Aim of the task: The data is to be repeated exactly, with the images removed.
....
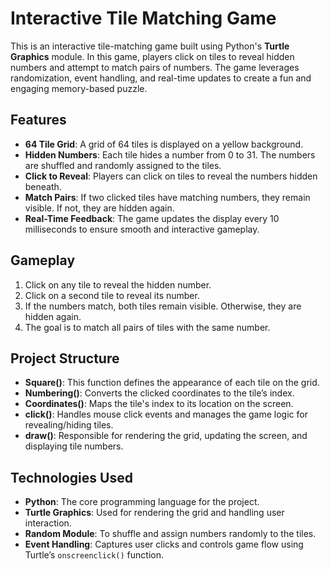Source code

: # Interactive Tile Matching Game

This is an interactive tile-matching game built using Python's **Turtle Graphics** module. In this game, players click on tiles to reveal hidden numbers and attempt to match pairs of numbers. The game leverages randomization, event handling, and real-time updates to create a fun and engaging memory-based puzzle.

## Features

- **64 Tile Grid**: A grid of 64 tiles is displayed on a yellow background.
- **Hidden Numbers**: Each tile hides a number from 0 to 31. The numbers are shuffled and randomly assigned to the tiles.
- **Click to Reveal**: Players can click on tiles to reveal the numbers hidden beneath.
- **Match Pairs**: If two clicked tiles have matching numbers, they remain visible. If not, they are hidden again.
- **Real-Time Feedback**: The game updates the display every 10 milliseconds to ensure smooth and interactive gameplay.

## Gameplay

1. Click on any tile to reveal the hidden number.
2. Click on a second tile to reveal its number.
3. If the numbers match, both tiles remain visible. Otherwise, they are hidden again.
4. The goal is to match all pairs of tiles with the same number.

## Project Structure

- **Square()**: This function defines the appearance of each tile on the grid.
- **Numbering()**: Converts the clicked coordinates to the tile’s index.
- **Coordinates()**: Maps the tile's index to its location on the screen.
- **click()**: Handles mouse click events and manages the game logic for revealing/hiding tiles.
- **draw()**: Responsible for rendering the grid, updating the screen, and displaying tile numbers.

## Technologies Used

- **Python**: The core programming language for the project.
- **Turtle Graphics**: Used for rendering the grid and handling user interaction.
- **Random Module**: To shuffle and assign numbers randomly to the tiles.
- **Event Handling**: Captures user clicks and controls game flow using Turtle’s `onscreenclick()` function.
....
Answer for this exercise:
Source code

: # Interactive Tile Matching Game

This is an interactive tile-matching game built using Python's **Turtle Graphics** module. In this game, players click on tiles to reveal hidden numbers and attempt to match pairs of numbers. The game leverages randomization, event handling, and real-time updates to create a fun and engaging memory-based puzzle.

## Features

- **64 Tile Grid**: A grid of 64 tiles is displayed on a yellow background.
- **Hidden Numbers**: Each tile hides a number from 0 to 31. The numbers are shuffled and randomly assigned to the tiles.
- **Click to Reveal**: Players can click on tiles to reveal the numbers hidden beneath.
- **Match Pairs**: If two clicked tiles have matching numbers, they remain visible. If not, they are hidden again.
- **Real-Time Feedback**: The game updates the display every 10 milliseconds to ensure smooth and interactive gameplay.

## Gameplay

1. Click on any tile to reveal the hidden number.
2. Click on a second tile to reveal its number.
3. If the numbers match, both tiles remain visible. Otherwise, they are hidden again.
4. The goal is to match all pairs of tiles with the same number.

## Project Structure

- **Square()**: This function defines the appearance of each tile on the grid.
- **Numbering()**: Converts the clicked coordinates to the tile’s index.
- **Coordinates()**: Maps the tile's index to its location on the screen.
- **click()**: Handles mouse click events and manages the game logic for revealing/hiding tiles.
- **draw()**: Responsible for rendering the grid, updating the screen, and displaying tile numbers.

## Technologies Used

- **Python**: The core programming language for the project.
- **Turtle Graphics**: Used for rendering the grid and handling user interaction.
- **Random Module**: To shuffle and assign numbers randomly to the tiles.
- **Event Handling**: Captures user clicks and controls game flow using Turtle’s `onscreenclick()` function.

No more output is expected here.